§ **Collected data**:
>>>>>

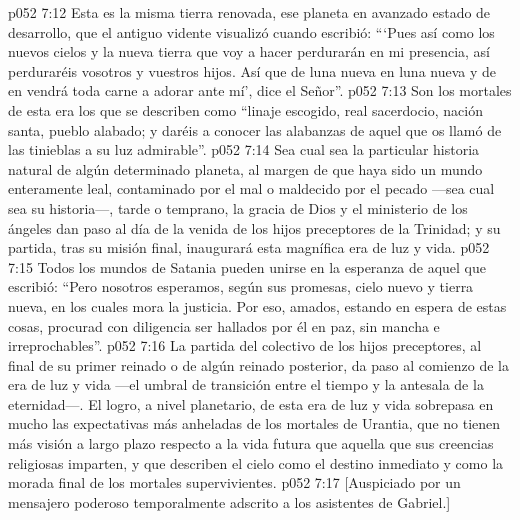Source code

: \vs p052 7:12 Esta es la misma tierra renovada, ese planeta en avanzado estado de desarrollo, que el antiguo vidente visualizó cuando escribió: “‘Pues así como los nuevos cielos y la nueva tierra que voy a hacer perdurarán en mi presencia, así perduraréis vosotros y vuestros hijos. Así que de luna nueva en luna nueva y de  en  vendrá toda carne a adorar ante mí’, dice el Señor”.
\vs p052 7:13 Son los mortales de esta era los que se describen como “linaje escogido, real sacerdocio, nación santa, pueblo alabado; y daréis a conocer las alabanzas de aquel que os llamó de las tinieblas a su luz admirable”.
\vs p052 7:14 \pc Sea cual sea la particular historia natural de algún determinado planeta, al margen de que haya sido un mundo enteramente leal, contaminado por el mal o maldecido por el pecado ---sea cual sea su historia---, tarde o temprano, la gracia de Dios y el ministerio de los ángeles dan paso al día de la venida de los hijos preceptores de la Trinidad; y su partida, tras su misión final, inaugurará esta magnífica era de luz y vida.
\vs p052 7:15 Todos los mundos de Satania pueden unirse en la esperanza de aquel que escribió: “Pero nosotros esperamos, según sus promesas, cielo nuevo y tierra nueva, en los cuales mora la justicia. Por eso, amados, estando en espera de estas cosas, procurad con diligencia ser hallados por él en paz, sin mancha e irreprochables”.
\vs p052 7:16 \pc La partida del colectivo de los hijos preceptores, al final de su primer reinado o de algún reinado posterior, da paso al comienzo de la era de luz y vida ---el umbral de transición entre el tiempo y la antesala de la eternidad---. El logro, a nivel planetario, de esta era de luz y vida sobrepasa en mucho las expectativas más anheladas de los mortales de Urantia, que no tienen más visión a largo plazo respecto a la vida futura que aquella que sus creencias religiosas imparten, y que describen el cielo como el destino inmediato y como la morada final de los mortales supervivientes.
\vsetoff
\vs p052 7:17 [Auspiciado por un mensajero poderoso temporalmente adscrito a los asistentes de Gabriel.]
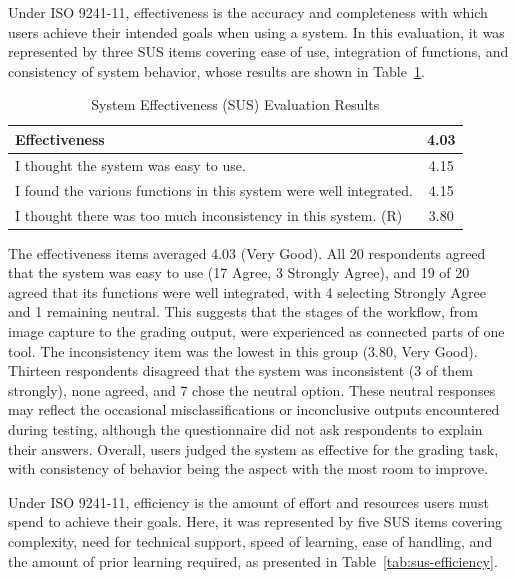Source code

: \begin{thesisprose}
Under ISO 9241-11, effectiveness is the accuracy and completeness with which users achieve their intended goals when using a system. In this evaluation, it was represented by three SUS items covering ease of use, integration of functions, and consistency of system behavior, whose results are shown in Table~\ref{tab:sus-effectiveness}.

\begin{table}[htbp]
\centering
\caption{System Effectiveness (SUS) Evaluation Results}
\label{tab:sus-effectiveness}
\begin{tabularx}{\textwidth}{Xc}
\toprule
\textbf{Effectiveness} & \textbf{4.03} \\
\midrule
I thought the system was easy to use. & 4.15 \\
I found the various functions in this system were well integrated. & 4.15 \\
I thought there was too much inconsistency in this system. (R) & 3.80 \\
\bottomrule
\end{tabularx}
\end{table}

The effectiveness items averaged 4.03 (Very Good). All 20 respondents agreed that the system was easy to use (17 Agree, 3 Strongly Agree), and 19 of 20 agreed that its functions were well integrated, with 4 selecting Strongly Agree and 1 remaining neutral. This suggests that the stages of the workflow, from image capture to the grading output, were experienced as connected parts of one tool. The inconsistency item was the lowest in this group (3.80, Very Good). Thirteen respondents disagreed that the system was inconsistent (3 of them strongly), none agreed, and 7 chose the neutral option. These neutral responses may reflect the occasional misclassifications or inconclusive outputs encountered during testing, although the questionnaire did not ask respondents to explain their answers. Overall, users judged the system as effective for the grading task, with consistency of behavior being the aspect with the most room to improve.

Under ISO 9241-11, efficiency is the amount of effort and resources users must spend to achieve their goals. Here, it was represented by five SUS items covering complexity, need for technical support, speed of learning, ease of handling, and the amount of prior learning required, as presented in Table~\ref{tab:sus-efficiency}.


\end{thesisprose}
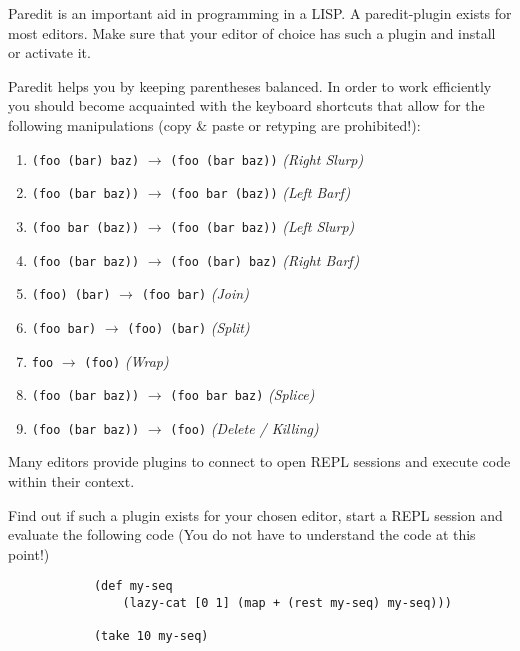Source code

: \documentclass[11pt,a4paper]{article}
\begin{document}
	
	\begin{exercise}[Paredit]
		Paredit is an important aid in programming in a LISP.
		A paredit-plugin exists for most editors.
		Make sure that your editor of choice has such a plugin
		and install or activate it.
		
		
		Paredit helps you by keeping parentheses balanced.
		In order to work efficiently you should
		become acquainted with the keyboard shortcuts that allow for the following manipulations
		(copy \& paste or retyping are prohibited!):
		
		\begin{enumerate}[label=\alph*)]
			\item
			\texttt{(foo (bar) baz)} $\longrightarrow$ \texttt{(foo (bar baz))} \textit{(Right Slurp)}
			\item
			\texttt{(foo (bar baz))} $\longrightarrow$ \texttt{(foo bar (baz))} \textit{(Left Barf)}
			\item
			\texttt{(foo bar (baz))} $\longrightarrow$ \texttt{(foo (bar baz))} \textit{(Left Slurp)}
			\item
			\texttt{(foo (bar baz))} $\longrightarrow$ \texttt{(foo (bar) baz)} \textit{(Right Barf)}
			\item
			\texttt{(foo) (bar)} $\longrightarrow$ \texttt{(foo bar)} \textit{(Join)}
			\item
			\texttt{(foo bar)} $\longrightarrow$ \texttt{(foo) (bar)} \textit{(Split)}
			\item
			\texttt{foo} $\longrightarrow$ \texttt{(foo)} \textit{(Wrap)}
			\item
			\texttt{(foo (bar baz))} $\longrightarrow$ \texttt{(foo bar baz)} \textit{(Splice)}
			\item
			\texttt{(foo (bar baz))} $\longrightarrow$ \texttt{(foo)} \textit{(Delete / Killing)}
		\end{enumerate}
		
	\end{exercise}
	
	\begin{exercise}
		Many editors provide plugins
		to connect to open REPL sessions
		and execute code within their context.
		
		Find out if such a plugin exists for your chosen editor,
		start a REPL session and evaluate the following
		code (You do not have to understand the code at this point!)
		
		\begin{verbatim}
			(def my-seq
			    (lazy-cat [0 1] (map + (rest my-seq) my-seq)))
			
			(take 10 my-seq)
		\end{verbatim}
	\end{exercise}
\end{document}
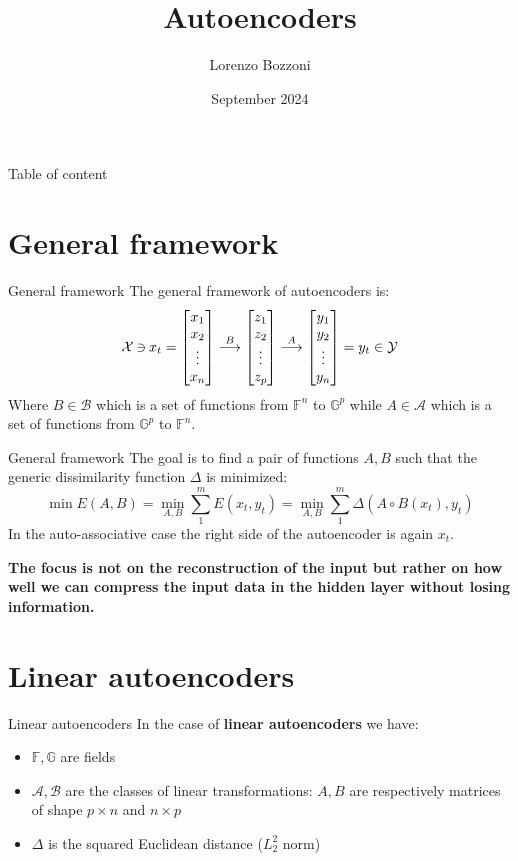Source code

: \documentclass{beamer}
\title{Autoencoders}
\author{Lorenzo Bozzoni}
\institute{Politecnico di Milano}
\date{September 2024}
\newcommand{\revin}{\mathbin{\rotatebox[origin=c]{180}{$\in$}}}
\begin{document}
\frame{\titlepage}



\begin{frame}{Table of content}
    \tableofcontents
\end{frame}


\section{General framework}
\begin{frame}{General framework}
The general framework of autoencoders is:
\[
\mathcal{X} \revin x_t = 
\begin{bmatrix}
    x_1\\
    x_2\\
    \vdots\\
    x_n
\end{bmatrix}
\overset{B}{\longrightarrow}
\begin{bmatrix}
    z_1\\
    z_2\\
    \vdots\\
    z_p
\end{bmatrix}
\overset{A}{\longrightarrow}
\begin{bmatrix}
    y_1\\
    y_2\\
    \vdots\\
    y_n
\end{bmatrix}
= y_t \in \mathcal{Y}
\]
Where $B \in \mathcal{B}$ which is a set of functions from $\mathbb{F}^n$ to $\mathbb{G}^p$ while $A \in \mathcal{A}$ which is a set of functions from $\mathbb{G}^p$ to $\mathbb{F}^n$.
\end{frame}

\begin{frame}{General framework}
The goal is to find a pair of functions $A,B$ such that the generic dissimilarity function $\Delta$ is minimized:
\[
\min E(A,B) = \min_{A,B} \sum_1^m E(x_t,y_t) = \min_{A,B} \sum_1^m \Delta(A \circ B(x_t),y_t)  
\]
In the auto-associative case the right side of the autoencoder is again $x_t$.

\textbf{The focus is not on the reconstruction of the input but rather on how well we can compress the input data in the hidden layer without losing information.}
\end{frame}


\section{Linear autoencoders}
\begin{frame}{Linear autoencoders}
In the case of \textbf{linear autoencoders} we have:
\begin{itemize}
    \item $\mathbb{F},\mathbb{G}$ are fields
    \item $\mathcal{A},\mathcal{B}$ are the classes of linear transformations: $A,B$ are respectively matrices of shape $p \times n$ and $n \times p$
    \item $\Delta$ is the squared Euclidean distance ($L_2^2$ norm)
\end{itemize}
\end{frame}
\end{document}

<<<<<

§ **DESCRIPTION OF THE TASK**:
Write out exactly those lines running from the line with "and $n \times p$" to the end of the data above, the first and last included.

§ **EXERCISE OUTPUT**:
    \item $\mathcal{A},\mathcal{B}$ are the classes of linear transformations: $A,B$ are respectively matrices of shape $p \times n$ and $n \times p$
    \item $\Delta$ is the squared Euclidean distance ($L_2^2$ norm)
\end{itemize}
\end{frame}
\end{document}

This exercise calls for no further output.